I like some of Ken Ham's work.


----------



## caoclan (Sep 15, 2011)

Love Ken Ham and have really benefited from his organization's work.


----------



## "William The Baptist" (Sep 15, 2011)

I don't know if it's "allowed" but I certainly like Ken Ham.


----------



## Edward (Sep 15, 2011)

Stargazer65 said:


> Are you allowed to like Ken Ham around here on the PB?



I've never met him.


----------



## Rufus (Sep 15, 2011)

I would bet most people on the PB are YEC. Actually it might be against the rules to argue for anymore position, but you'd have to check if that's true.


----------



## Stargazer65 (Sep 15, 2011)

I was mostly jesting when I asked if you're allowed to like him here. I also think the majority here are YEC. Even so, even if the OEC's may not always like him, I'm sure they love him.

Niagara Falls here we come!

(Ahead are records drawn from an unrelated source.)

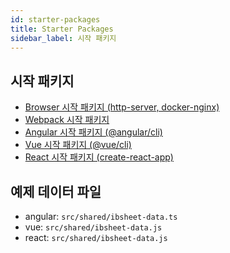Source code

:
 ```yaml
---
id: starter-packages
title: Starter Packages
sidebar_label: 시작 패키지
---
```


## 시작 패키지

* [Browser 시작 패키지 (http-server, docker-nginx)](https://github.com/ibsheet/loader-browser-starter)
* [Webpack 시작 패키지](https://github.com/ibsheet/loader-webpack-starter)
* [Angular 시작 패키지 (@angular/cli)](https://github.com/ibsheet/loader-ng-starter)
* [Vue 시작 패키지 (@vue/cli)](https://github.com/ibsheet/loader-vue-starter)
* [React 시작 패키지 (create-react-app)](https://github.com/ibsheet/loader-react-starter)

## 예제 데이터 파일

* angular: `src/shared/ibsheet-data.ts`
* vue: `src/shared/ibsheet-data.js`
* react: `src/shared/ibsheet-data.js`
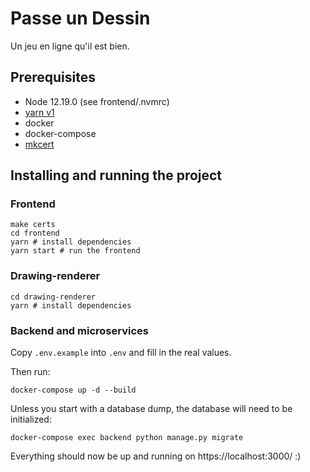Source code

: # Passe un Dessin

Un jeu en ligne qu'il est bien.

## Prerequisites

- Node 12.19.0 (see frontend/.nvmrc)
- [yarn v1](https://classic.yarnpkg.com/en/docs/install/)
- docker
- docker-compose
- [mkcert](https://github.com/FiloSottile/mkcert)

## Installing and running the project

### Frontend

```
make certs
cd frontend
yarn # install dependencies
yarn start # run the frontend
```

### Drawing-renderer

```
cd drawing-renderer
yarn # install dependencies
```

### Backend and microservices

Copy `.env.example` into `.env` and fill in the real values.

Then run:

```
docker-compose up -d --build
```

Unless you start with a database dump, the database will need to be initialized:

```
docker-compose exec backend python manage.py migrate
```

Everything should now be up and running on https://localhost:3000/ :)
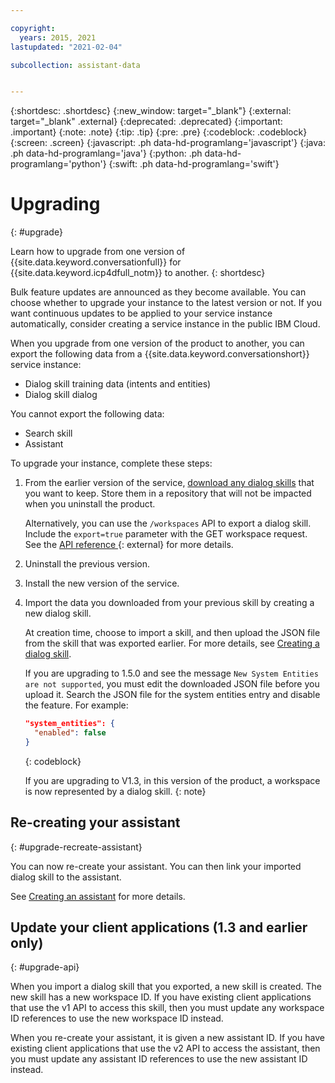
 ```yaml
---

copyright:
  years: 2015, 2021
lastupdated: "2021-02-04"

subcollection: assistant-data


---
```


{:shortdesc: .shortdesc}
{:new_window: target="_blank"}
{:external: target="_blank" .external}
{:deprecated: .deprecated}
{:important: .important}
{:note: .note}
{:tip: .tip}
{:pre: .pre}
{:codeblock: .codeblock}
{:screen: .screen}
{:javascript: .ph data-hd-programlang='javascript'}
{:java: .ph data-hd-programlang='java'}
{:python: .ph data-hd-programlang='python'}
{:swift: .ph data-hd-programlang='swift'}

# Upgrading
{: #upgrade}

Learn how to upgrade from one version of {{site.data.keyword.conversationfull}} for {{site.data.keyword.icp4dfull_notm}} to another.
{: shortdesc}

Bulk feature updates are announced as they become available. You can choose whether to upgrade your instance to the latest version or not. If you want continuous updates to be applied to your service instance automatically, consider creating a service instance in the public IBM Cloud.

When you upgrade from one version of the product to another, you can export the following data from a {{site.data.keyword.conversationshort}} service instance:

- Dialog skill training data (intents and entities)
- Dialog skill dialog

You cannot export the following data:

- Search skill
- Assistant

To upgrade your instance, complete these steps:

1.  From the earlier version of the service, [download any dialog skills](/docs/assistant-data?topic=assistant-data-skill-dialog-add#skill-dialog-add-download) that you want to keep. Store them in a repository that will not be impacted when you uninstall the product.

    Alternatively, you can use the `/workspaces` API to export a dialog skill. Include the `export=true` parameter with the GET workspace request. See the [API reference ](https://cloud.ibm.com/apidocs/assistant/assistant-data-v1#getworkspace){: external} for more details.
    
1.  Uninstall the previous version.
1.  Install the new version of the service.
1.  Import the data you downloaded from your previous skill by creating a new dialog skill. 

    At creation time, choose to import a skill, and then upload the JSON file from the skill that was exported earlier. For more details, see [Creating a dialog skill](/docs/assistant-data?topic=assistant-data-skill-dialog-add).

    If you are upgrading to 1.5.0 and see the message `New System Entities are not supported`, you must edit the downloaded JSON file before you upload it. Search the JSON file for the system entities entry and disable the feature. For example:

    ```json
    "system_entities": {
      "enabled": false
    }
    ```
    {: codeblock}

    If you are upgrading to V1.3, in this version of the product, a workspace is now represented by a dialog skill.
    {: note} 

## Re-creating your assistant
{: #upgrade-recreate-assistant}

You can now re-create your assistant. You can then link your imported dialog skill to the assistant.

See [Creating an assistant](/docs/assistant-data?topic=assistant-data-assistant-add) for more details.

## Update your client applications (1.3 and earlier only)
{: #upgrade-api}

When you import a dialog skill that you exported, a new skill is created. The new skill has a new workspace ID. If you have existing client applications that use the v1 API to access this skill, then you must update any workspace ID references to use the new workspace ID instead.

When you re-create your assistant, it is given a new assistant ID. If you have existing client applications that use the v2 API to access the assistant, then you must update any assistant ID references to use the new assistant ID instead.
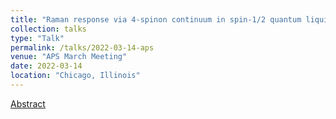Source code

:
 ```yaml
---
title: "Raman response via 4-spinon continuum in spin-1/2 quantum liquid Ba<sub>4</sub>Ir<sub>3</sub>O<sub>10</sub>"
collection: talks
type: "Talk"
permalink: /talks/2022-03-14-aps
venue: "APS March Meeting"
date: 2022-03-14
location: "Chicago, Illinois"
---
```


[Abstract](https://meetings.aps.org/Meeting/MAR22/Session/B64.3)
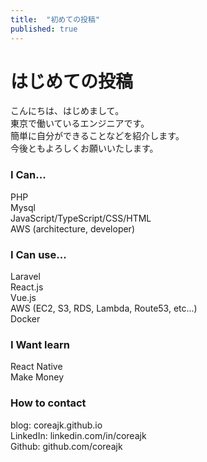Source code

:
 ```yaml
---
title:  "初めての投稿"
published: true
---
```


# はじめての投稿

こんにちは、はじめまして。<br>
東京で働いているエンジニアです。<br>
簡単に自分ができることなどを紹介します。<br>
今後ともよろしくお願いいたします。<br>

### I Can...<br>
PHP<br>
Mysql<br>
JavaScript/TypeScript/CSS/HTML<br> 
AWS (architecture, developer)<br>

### I Can use...<br>
Laravel<br>
React.js<br>
Vue.js<br>
AWS (EC2, S3, RDS, Lambda, Route53, etc...)<br>
Docker<br>

### I Want learn<br>
React Native<br>
Make Money<br>

### How to contact<br>
blog: coreajk.github.io<br>
LinkedIn: linkedin.com/in/coreajk<br>
Github: github.com/coreajk
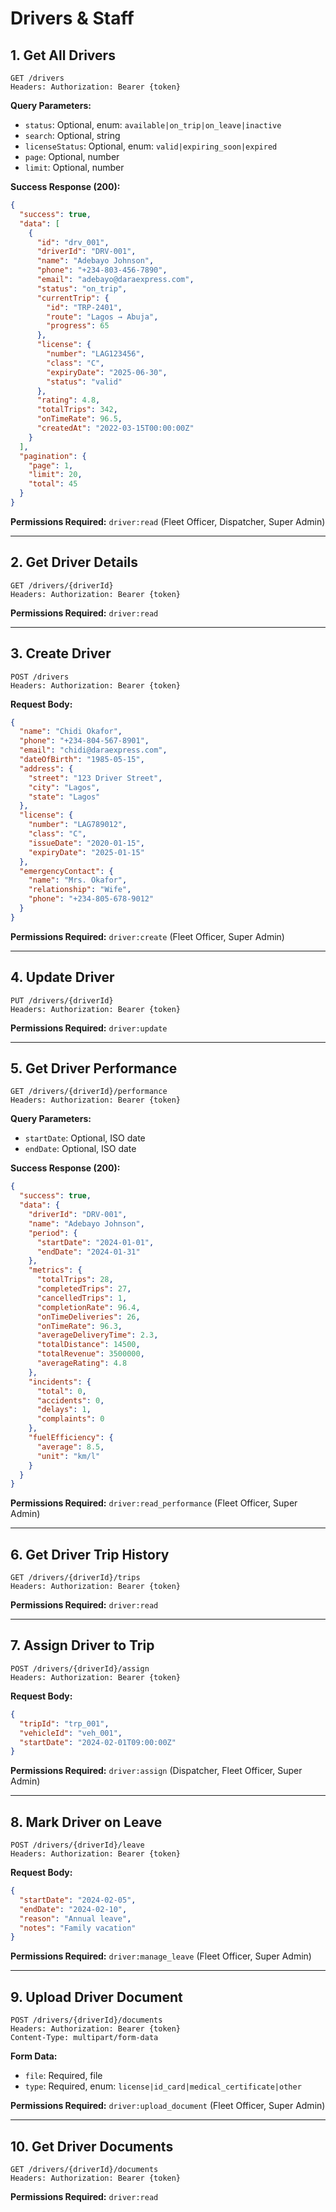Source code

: # Drivers & Staff

## 1. Get All Drivers
```http
GET /drivers
Headers: Authorization: Bearer {token}
```

**Query Parameters:**
- `status`: Optional, enum: `available|on_trip|on_leave|inactive`
- `search`: Optional, string
- `licenseStatus`: Optional, enum: `valid|expiring_soon|expired`
- `page`: Optional, number
- `limit`: Optional, number

**Success Response (200):**
```json
{
  "success": true,
  "data": [
    {
      "id": "drv_001",
      "driverId": "DRV-001",
      "name": "Adebayo Johnson",
      "phone": "+234-803-456-7890",
      "email": "adebayo@daraexpress.com",
      "status": "on_trip",
      "currentTrip": {
        "id": "TRP-2401",
        "route": "Lagos → Abuja",
        "progress": 65
      },
      "license": {
        "number": "LAG123456",
        "class": "C",
        "expiryDate": "2025-06-30",
        "status": "valid"
      },
      "rating": 4.8,
      "totalTrips": 342,
      "onTimeRate": 96.5,
      "createdAt": "2022-03-15T00:00:00Z"
    }
  ],
  "pagination": {
    "page": 1,
    "limit": 20,
    "total": 45
  }
}
```

**Permissions Required:** `driver:read` (Fleet Officer, Dispatcher, Super Admin)

---

## 2. Get Driver Details
```http
GET /drivers/{driverId}
Headers: Authorization: Bearer {token}
```

**Permissions Required:** `driver:read`

---

## 3. Create Driver
```http
POST /drivers
Headers: Authorization: Bearer {token}
```

**Request Body:**
```json
{
  "name": "Chidi Okafor",
  "phone": "+234-804-567-8901",
  "email": "chidi@daraexpress.com",
  "dateOfBirth": "1985-05-15",
  "address": {
    "street": "123 Driver Street",
    "city": "Lagos",
    "state": "Lagos"
  },
  "license": {
    "number": "LAG789012",
    "class": "C",
    "issueDate": "2020-01-15",
    "expiryDate": "2025-01-15"
  },
  "emergencyContact": {
    "name": "Mrs. Okafor",
    "relationship": "Wife",
    "phone": "+234-805-678-9012"
  }
}
```

**Permissions Required:** `driver:create` (Fleet Officer, Super Admin)

---

## 4. Update Driver
```http
PUT /drivers/{driverId}
Headers: Authorization: Bearer {token}
```

**Permissions Required:** `driver:update`

---

## 5. Get Driver Performance
```http
GET /drivers/{driverId}/performance
Headers: Authorization: Bearer {token}
```

**Query Parameters:**
- `startDate`: Optional, ISO date
- `endDate`: Optional, ISO date

**Success Response (200):**
```json
{
  "success": true,
  "data": {
    "driverId": "DRV-001",
    "name": "Adebayo Johnson",
    "period": {
      "startDate": "2024-01-01",
      "endDate": "2024-01-31"
    },
    "metrics": {
      "totalTrips": 28,
      "completedTrips": 27,
      "cancelledTrips": 1,
      "completionRate": 96.4,
      "onTimeDeliveries": 26,
      "onTimeRate": 96.3,
      "averageDeliveryTime": 2.3,
      "totalDistance": 14500,
      "totalRevenue": 3500000,
      "averageRating": 4.8
    },
    "incidents": {
      "total": 0,
      "accidents": 0,
      "delays": 1,
      "complaints": 0
    },
    "fuelEfficiency": {
      "average": 8.5,
      "unit": "km/l"
    }
  }
}
```

**Permissions Required:** `driver:read_performance` (Fleet Officer, Super Admin)

---

## 6. Get Driver Trip History
```http
GET /drivers/{driverId}/trips
Headers: Authorization: Bearer {token}
```

**Permissions Required:** `driver:read`

---

## 7. Assign Driver to Trip
```http
POST /drivers/{driverId}/assign
Headers: Authorization: Bearer {token}
```

**Request Body:**
```json
{
  "tripId": "trp_001",
  "vehicleId": "veh_001",
  "startDate": "2024-02-01T09:00:00Z"
}
```

**Permissions Required:** `driver:assign` (Dispatcher, Fleet Officer, Super Admin)

---

## 8. Mark Driver on Leave
```http
POST /drivers/{driverId}/leave
Headers: Authorization: Bearer {token}
```

**Request Body:**
```json
{
  "startDate": "2024-02-05",
  "endDate": "2024-02-10",
  "reason": "Annual leave",
  "notes": "Family vacation"
}
```

**Permissions Required:** `driver:manage_leave` (Fleet Officer, Super Admin)

---

## 9. Upload Driver Document
```http
POST /drivers/{driverId}/documents
Headers: Authorization: Bearer {token}
Content-Type: multipart/form-data
```

**Form Data:**
- `file`: Required, file
- `type`: Required, enum: `license|id_card|medical_certificate|other`

**Permissions Required:** `driver:upload_document` (Fleet Officer, Super Admin)

---

## 10. Get Driver Documents
```http
GET /drivers/{driverId}/documents
Headers: Authorization: Bearer {token}
```

**Permissions Required:** `driver:read`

I haven't been there since I was a young'un.


----------



## JennyG (Sep 16, 2011)

After there was a schism, with the Carl Weiland's CMI hiving off from AiG, I went with CMI, but since I don't know the cause it was only really because they're Australian-based and so culturally that little bit more comfortable to me (although of course Ken Ham himself is Australian - curious)
Ken Ham will always have a special place in my heart, as the guy whose work first opened up YEC to me.


----------